Jakarta, Ruangenergi.com – Pengamat Energi dari Indonesia Resources Studies (IRESS), Marwan Batubara mengatakan skema power wheeling melanggar prinsip natural monopoli BUMN khususnya PLN sebagaimana amanat dari Pasal 33 UUD 1945. Pelanggaran ini terbukti dari Putusan MK atas dua kali judicial review UU Kelistrikan (No.20/2002 dan No.30/2009 dangan Putusan MK No.1/2003 dan No.111/2015) namun tetap diabaikan oleh pemerintah.

“Kita tidak menolak RUU Energi Baru Energi Terbarukan (EBET) kalau konsisten dengan konsitusi dan kepentingan negara hingga konsumen listrik Indonesia. Ini harus jadi patokan utama bagaimana DPR dan pemerintah bersama-sama membahas perjalanan revisi undang-undang itu,” kata Marwan dalam sebuah diskusi di Jakarta, Kamis (01/8).

Itu sebabnya Marwan mendesak pemerintah dan DPR untuk menjamin prinsip-prinsip dan azas keterbukaan dalam pembahasan RUU EBET yang akan segera diparipurnakan.

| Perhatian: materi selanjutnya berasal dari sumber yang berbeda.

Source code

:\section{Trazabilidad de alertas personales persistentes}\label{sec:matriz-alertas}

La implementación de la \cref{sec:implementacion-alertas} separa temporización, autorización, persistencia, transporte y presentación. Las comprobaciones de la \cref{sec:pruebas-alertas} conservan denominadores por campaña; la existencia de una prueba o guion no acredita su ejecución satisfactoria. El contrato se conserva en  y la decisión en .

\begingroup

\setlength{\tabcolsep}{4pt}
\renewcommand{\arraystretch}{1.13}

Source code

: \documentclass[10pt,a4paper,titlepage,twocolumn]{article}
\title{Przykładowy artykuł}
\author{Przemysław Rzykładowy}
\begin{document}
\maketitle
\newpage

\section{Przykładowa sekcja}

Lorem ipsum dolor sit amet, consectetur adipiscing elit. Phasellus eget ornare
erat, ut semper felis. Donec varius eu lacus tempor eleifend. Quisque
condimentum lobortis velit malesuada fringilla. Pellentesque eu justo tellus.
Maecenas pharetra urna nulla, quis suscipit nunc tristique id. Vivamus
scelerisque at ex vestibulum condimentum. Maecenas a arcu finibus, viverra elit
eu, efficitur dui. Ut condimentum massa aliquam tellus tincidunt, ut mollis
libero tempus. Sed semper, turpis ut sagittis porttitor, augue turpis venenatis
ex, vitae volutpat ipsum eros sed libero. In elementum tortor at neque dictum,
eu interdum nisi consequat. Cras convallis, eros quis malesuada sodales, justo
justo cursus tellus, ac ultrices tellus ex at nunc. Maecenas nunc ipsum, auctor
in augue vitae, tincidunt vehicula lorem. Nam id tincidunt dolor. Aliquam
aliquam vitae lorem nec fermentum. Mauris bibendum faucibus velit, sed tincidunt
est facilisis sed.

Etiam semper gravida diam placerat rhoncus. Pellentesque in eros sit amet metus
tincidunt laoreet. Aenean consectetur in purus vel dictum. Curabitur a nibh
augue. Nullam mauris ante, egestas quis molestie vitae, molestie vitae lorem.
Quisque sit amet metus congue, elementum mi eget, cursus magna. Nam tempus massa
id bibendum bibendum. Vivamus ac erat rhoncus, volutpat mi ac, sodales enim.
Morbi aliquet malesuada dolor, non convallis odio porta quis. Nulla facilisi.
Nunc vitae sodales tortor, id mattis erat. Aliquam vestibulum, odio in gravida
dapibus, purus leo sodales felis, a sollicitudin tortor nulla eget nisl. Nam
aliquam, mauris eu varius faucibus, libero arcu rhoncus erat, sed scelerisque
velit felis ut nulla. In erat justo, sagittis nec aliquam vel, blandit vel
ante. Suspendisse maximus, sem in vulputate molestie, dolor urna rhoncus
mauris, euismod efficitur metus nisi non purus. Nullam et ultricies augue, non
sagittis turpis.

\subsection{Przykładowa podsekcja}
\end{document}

Menurutnya, pasal yang memuat power wheeling ini sarat moral hazard dari kalangan tertentu karena ada upaya melegalkan pemanfaatan fasilitas negara untuk kepentingan kelompok tertentu.

“Kita ingatkan jangan sampai target – target pemerintah ini terkesan dipaksakan dengan membuat aturan yang merugikan BUMN dan rakyat. Kita perlu ingatkan hal itu,” kata Marwan.

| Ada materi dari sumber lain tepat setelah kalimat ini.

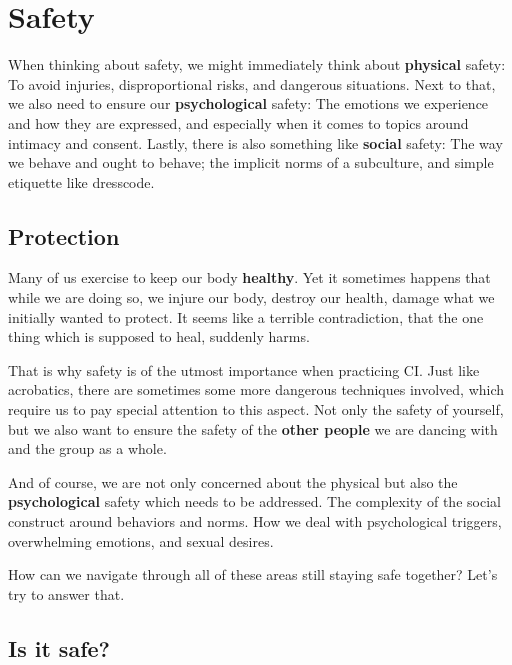 \section{Safety}\label{sec:safety}


When thinking about safety, we might immediately think about \textbf{physical} safety:
To avoid injuries, disproportional risks, and dangerous situations.
Next to that, we also need to ensure our \textbf{psychological} safety:
The emotions we experience and how they are expressed, and especially when it comes to topics around intimacy and consent.
Lastly, there is also something like \textbf{social} safety: The way we behave and ought to behave; the implicit norms of a subculture, and simple etiquette like dresscode.

\subsection{Protection}\label{subsec:protection}

Many of us exercise to keep our body \textbf{healthy}.
Yet it sometimes happens that while we are doing so, we injure our body, destroy our health, damage what we initially wanted to protect.
It seems like a terrible contradiction, that the one thing which is supposed to heal, suddenly harms.

That is why safety is of the utmost importance when practicing CI\@.
Just like acrobatics, there are sometimes some more dangerous techniques involved, which require us to pay special attention to this aspect.
Not only the safety of yourself, but we also want to ensure the safety of the \textbf{other people} we are dancing with and the group as a whole.

And of course, we are not only concerned about the physical but also the \textbf{psychological} safety which needs to be addressed.
The complexity of the social construct around behaviors and norms.
How we deal with psychological triggers, overwhelming emotions, and sexual desires.

How can we navigate through all of these areas still staying safe together?
Let's try to answer that.

\subsection{Is it safe?}\label{subsec:is-it-safe?}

Pada kesempatan yang sama, Anggota Komisi VII DPR RI, Mulyanto mengaku curiga dengan adanya titipan pasal dalam draft RUU EBET khususnya pasal yang memuat klausul Power Wheeling. Sebab pasal ini berpotensi diloloskan dalam sidang paripurna yang tinggal tersisa sekali lagi pada Agustus 2024 ini.

Power Wheeling sendiri merupakan skema transfer energi listrik dari pembangkit swasta masuk ke fasilitas operasi/jaringan yang dimiliki PT PLN (Persero). Dalam skema ini, IPP (Independent Power Producer) atau swasta bisa menjual listrik secara langsung kepada konsumen dengan memanfaatkan jaringan PLN.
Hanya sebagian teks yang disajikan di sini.